After Thelma died in 1914, Carter continued to advise her son Richard Smart (1913–1992) who was the new heir. In 1937 Carter's son Alfred Hartwell Carter became manager of the ranch.
Carter died on April 27, 1949.

From 1900 to 1917 Carter was a trustee of Kamehameha Schools, the estate of Bernice Pauahi Bishop set up by Charles Reed Bishop, which was an even larger landowner than the Parker Ranch.

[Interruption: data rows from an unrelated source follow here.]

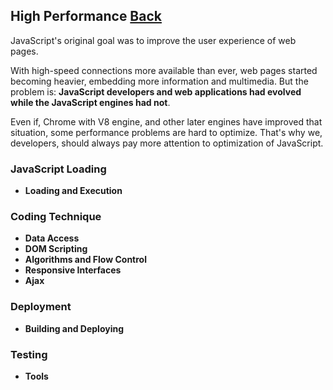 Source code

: ## High Performance [Back](./../JavaScript.md)

JavaScript's original goal was to improve the user experience of web pages. 

With high-speed connections more available than ever, web pages started becoming heavier, embedding more information and multimedia. But the problem is: **JavaScript developers and web applications had evolved while the JavaScript engines had not**.

Even if, Chrome with V8 engine, and other later engines have improved that situation, some performance problems are hard to optimize. That's why we, developers, should always pay more attention to optimization of JavaScript.

### JavaScript Loading

- **Loading and Execution**

### Coding Technique

- **Data Access**
- **DOM Scripting**
- **Algorithms and Flow Control**
- **Responsive Interfaces**
- **Ajax**

### Deployment

- **Building and Deploying**

### Testing

- **Tools**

==Natural Area Reserves System Hawaii==
Hapuna Beach State Recreation Area was originally named A. W. Carter Park for him, since he helped the territory acquire the land from the ranch. As a member of the territorial board of forestry from 1903 to 1907 and 1909 to 1912, he helped establish the Hawaii forest reserves while his cousin George R. Carter was governor.
He was inducted into the Paniolo hall of fame in 2003.

==Family==
On October 12, 1895, Carter married Edith Millicent Hartwell, daughter of American Civil War General and later Hawaii judge Alfred S. Hartwell (1836–1912). They had four children. Alfred Hartwell Carter was born December 1, 1896. Edith Millicent Carter was born February 17, 1898. Dorothy Layman Carter was born September 29, 1899. Barbara Juliette Carter was born June 25, 1901.